En voyant uniquement dans la crise des subprimes un produit de l’irrationalité, de la fraude et de l’erreur, on perd de vue l’imposante coordination requise pour qu’une bulle se forme. La tâche des chercheurs en sciences sociales est en fait purement positive – identifier la présence d’éléments pouvant rendre compte du développement d’une action collective étendue. Cette bulle a été le prolongement d’une forme de lien et de sociabilité.
De ce point de vue, le système financier ne s’est pas effondré parce qu’il était fondamentalement vicié, mais parce qu’il n’a fonctionné que trop bien en créant un vaste collectif global centré autour du crédit immobilier résidentiel aux Etats-Unis.
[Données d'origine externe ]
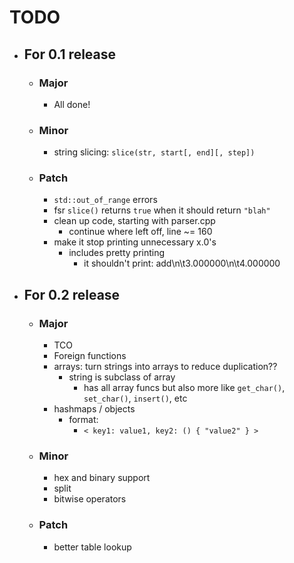 # TODO

* ## For 0.1 release
  * ### Major
    * All done!

  * ### Minor
    * string slicing: `slice(str, start[, end][, step])`

  * ### Patch
    * `std::out_of_range` errors
    * fsr `slice()` returns `true` when it should return `"blah"`
    * clean up code, starting with parser.cpp
      * continue where left off, line ~= 160
    * make it stop printing unnecessary x.0's
      * includes pretty printing
        * it shouldn't print: add\n\t3.000000\n\t4.000000

* ## For 0.2 release
  * ### Major
    * TCO
    * Foreign functions
    * arrays: turn strings into arrays to reduce duplication??
      * string is subclass of array
        * has all array funcs but also more like `get_char()`, `set_char()`, `insert()`, etc
    * hashmaps / objects
      * format:
        * `< key1: value1, key2: () { "value2" } >`

  * ### Minor
    * hex and binary support
    * split
    * bitwise operators

  * ### Patch
    * better table lookup
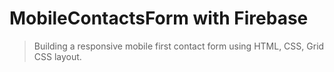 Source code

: # MobileContactsForm with Firebase

> Building a responsive mobile first contact form using HTML, CSS, Grid CSS layout.
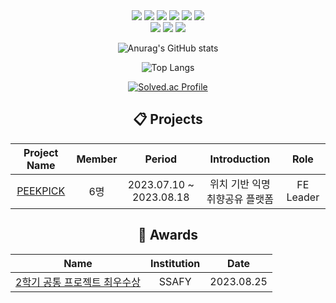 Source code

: <div align=center> 
  <img src="https://img.shields.io/badge/HTML5-E34F26.svg?&style=for-the-badge&logo=HTML5&logoColor=white"/>
  <img src="https://img.shields.io/badge/CSS-1572B6.svg?&style=for-the-badge&logo=CSS3&logoColor=white"/>
  <img src="https://img.shields.io/badge/Java Script-F7DF1E.svg?&style=for-the-badge&logo=JavaScript&logoColor=black"/>
  <img src="https://img.shields.io/badge/Vue.js-4FC08D.svg?&style=for-the-badge&logo=Vue.js&logoColor=white"/>
  <img src="https://img.shields.io/badge/react-61DAFB?style=for-the-badge&logo=react&logoColor=black">
  <img src="https://img.shields.io/badge/css Modules-000000?style=for-the-badge&logo=cssmodules&logoColor=white">
  <br>
  <img src="https://img.shields.io/badge/sqlite-003B57?style=for-the-badge&logo=sqlite&logoColor=white">
  <img src="https://img.shields.io/badge/python-3776AB?style=for-the-badge&logo=python&logoColor=white">
  <img src="https://img.shields.io/badge/django-092E20?style=for-the-badge&logo=django&logoColor=white">

  <br/>
<p>

![Anurag's GitHub stats](https://github-readme-stats.vercel.app/api?username=KyongBeom&show_icons=true&theme=radical)

![Top Langs](https://github-readme-stats.vercel.app/api/top-langs/?username=KyongBeom&layout=compact&theme=merko)

[![Solved.ac Profile](http://mazassumnida.wtf/api/v2/generate_badge?boj=dydqja0905)](https://solved.ac/dydqja0905/)
</p>


## 📋 Projects
|Project Name|Member|Period|Introduction|Role|
|:--:|:--:|:--:|:--:|:--:|
|[PEEKPICK](추후업데이트)|6명|2023.07.10 ~ 2023.08.18|위치 기반 익명 취향공유 플랫폼|FE Leader|

## 🏅 Awards
|Name|Institution|Date|
|:--:|:--:|:--:|
|[2학기 공통 프로젝트 최우수상](추후링크추가)|SSAFY|2023.08.25|
</div> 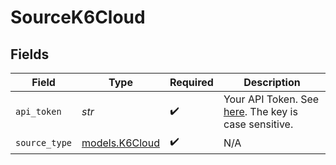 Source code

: # SourceK6Cloud


## Fields

| Field                                                                                                           | Type                                                                                                            | Required                                                                                                        | Description                                                                                                     |
| --------------------------------------------------------------------------------------------------------------- | --------------------------------------------------------------------------------------------------------------- | --------------------------------------------------------------------------------------------------------------- | --------------------------------------------------------------------------------------------------------------- |
| `api_token`                                                                                                     | *str*                                                                                                           | :heavy_check_mark:                                                                                              | Your API Token. See <a href="https://k6.io/docs/cloud/integrations/token/">here</a>. The key is case sensitive. |
| `source_type`                                                                                                   | [models.K6Cloud](../models/k6cloud.md)                                                                          | :heavy_check_mark:                                                                                              | N/A                                                                                                             | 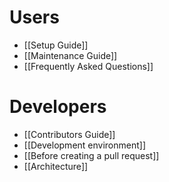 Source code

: # Users

* [[Setup Guide]]
* [[Maintenance Guide]]
* [[Frequently Asked Questions]]

# Developers

* [[Contributors Guide]]
* [[Development environment]]
* [[Before creating a pull request]]
* [[Architecture]] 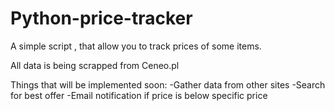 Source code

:# Python-price-tracker
A simple script , that allow you to track prices of some items.

All data is being scrapped from Ceneo.pl

Things that will be implemented soon:
-Gather data from other sites
-Search for best offer
-Email notification if price is below specific price

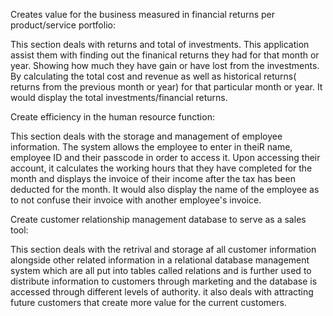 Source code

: Creates value for the business measured in financial returns per product/service portfolio:

 This section deals with returns and total of investments. This application assist them with finding out the finanical returns they had for that month or year. Showing how much they have gain or have lost from the investments. By calculating the total cost and revenue as well as historical returns( returns from the previous month or year) for that particular month or year. It would display the total investments/financial returns.








Create efficiency in the human resource function:

  This section deals with the storage and management of employee information. The system allows the employee to enter in theiR name, employee ID and their passcode in order to access it. Upon accessing their account, it calculates the working hours that they have completed for the month and displays the invoice of their income after the tax has been deducted for the month. It would also display the name of the employee as to not confuse their invoice with another employee's invoice.


Create customer relationship management database to serve as a sales tool:

This section deals with the retrival and storage af all customer information alongside other related information in a relational database management system which are all put into tables called relations and is further used to distribute information to customers through marketing and the database is accessed through different levels of authority. it also deals with attracting future customers that create more value for the current customers.
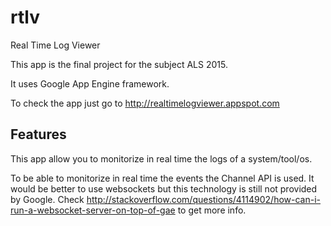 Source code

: # rtlv
Real Time Log Viewer

This app is the final project for the subject ALS 2015.

It uses Google App Engine framework.

To check the app just go to http://realtimelogviewer.appspot.com

## Features
This app allow you to monitorize in real time the logs of a system/tool/os.

To be able to monitorize in real time the events the Channel API is used. 
It would be better to use websockets but this technology is still not provided by Google.
Check http://stackoverflow.com/questions/4114902/how-can-i-run-a-websocket-server-on-top-of-gae to get more info.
Le système s’est saisi d’agents auparavant dispersés pour les réunir dans un même circuit fondé sur la transmission du risque en contrepartie de flux financiers.
De même qu’une bulle de savon explose lorsqu’elle a gonflé jusqu’au point où sa capacité à gagner encore en volume est épuisée – car telle est sa nature physique – le secteur des subprimes obéit à une dynamique dont rend compte la mécanique des fluides. Il s’agit d’une forme d’économie et de société globalisée qui était réelle, quoi qu’insoutenable, et destinée à laisser libre cours au chaos après qu’elle eut finalement explosé.
Peut-être est-ce ce à quoi Sloterdijk fait allusion quand il écrit que « les sphères intactes portent leur destruction en elles » (14).
Martha Spoon
Article publié dans Mouvements / 15 février 2008

1 Peter Sloterdijk. Bulles, Sphères I. Paris : Librairie Fayard (p 19-20). Nous recourrons à cette citation tout en étant consciente que Sloterdijk définit le terme de « bulle » comme une relation intime.
2 Les foreclosures désignent aux États-Unis la saisie par les banques, selon une procédure judiciaire spécifique, des habitations de leurs clients (NDT).
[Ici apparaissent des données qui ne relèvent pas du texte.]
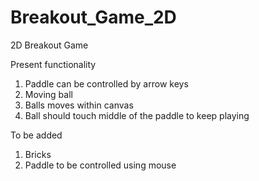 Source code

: # Breakout_Game_2D
2D Breakout Game 

Present functionality 
1. Paddle can be controlled by arrow keys
2. Moving ball
3. Balls moves within canvas 
4. Ball should touch middle of the paddle to keep playing

To be added 
1. Bricks
2. Paddle to be controlled using mouse
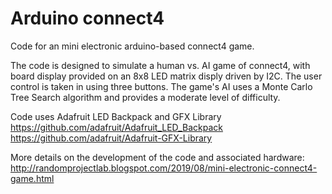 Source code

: # Arduino connect4
Code for an mini electronic arduino-based connect4 game.

The code is designed to simulate a human vs. AI game of connect4, with board display provided on an 8x8 LED matrix disply driven by I2C. The user control is taken in using three buttons. The game's AI uses a Monte Carlo Tree Search algorithm and provides a moderate level of difficulty.

Code uses Adafruit LED Backpack and GFX Library
https://github.com/adafruit/Adafruit_LED_Backpack
https://github.com/adafruit/Adafruit-GFX-Library

More details on the development of the code and associated hardware:
http://randomprojectlab.blogspot.com/2019/08/mini-electronic-connect4-game.html
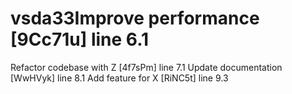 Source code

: # vsda33Improve performance [9Cc71u] line 6.1
Refactor codebase with Z [4f7sPm] line 7.1
Update documentation [WwHVyk] line 8.1
Add feature for X [RiNC5t] line 9.3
3 Dean Baker. The Housing Bubble Fact Sheet, Issue Brief. Center for Economic and Policy Research. July 2005.

4 Bob Ivry. Foreclosures May Hit 1.5 Million in U.S. Housing Bust (Update 3). Bloomberg’s. March 12, 2007.

5 Paul Krugman. Safe as Houses. New York Times. August 12, 2005.

6 Aux Etats-Unis, les informations relatives au rapports qu’un consommateur entretient avec le crédit constituent une fonction commerciale régulée, fournie par des agences appelées « credit bureaus ». « Avoir un bon crédit » signifie qu’un rapport émis par un de ces bureaux, dans lequel sont rassemblés des informations provenant de différents organismes prêteurs et de bases de données publiques, ainsi qu’un indice statistique attaché à ce rapport sont considérés comme solides.

7 Interest-only loan : prêt dont on rembourse d’abord les intérêts avant d’entamer le remboursement du capital (NDT).

8 Remarques du Chairman Alan Geenspan, Mortgage Banking, devant la American Bankers Association Annual Convention à Palm Desert, California, le 26 septembre 2005.

9 Remarques du Chairman Ben S. Bernanke, devant la National Italian American Foundation, à New York, New York, le 28 novembre 2006.

10 Intervention du Président Directeur Général de Fannie Mae, Daniel Mudd, à l’édition 2007 de la conférence Citigroup sur les services financiers (Citigroup 2007 Financial Services Conference), le 31 janvier 2007.

11 Victoria Wagner. A Primer for the Subprime Problem. Business Week. March 13, 2007.

12 Walter Kirn. My Debt, Their Asset. New York Times Magazine. June 11, 2006.

13 Vikas Bajaj. Freddie Mac Tightens Standards. New York Times. February 28, 2007.

14 Peter Sloterdijk. Bulles, Sphères I. Paris : Librarie Fayard (p 55).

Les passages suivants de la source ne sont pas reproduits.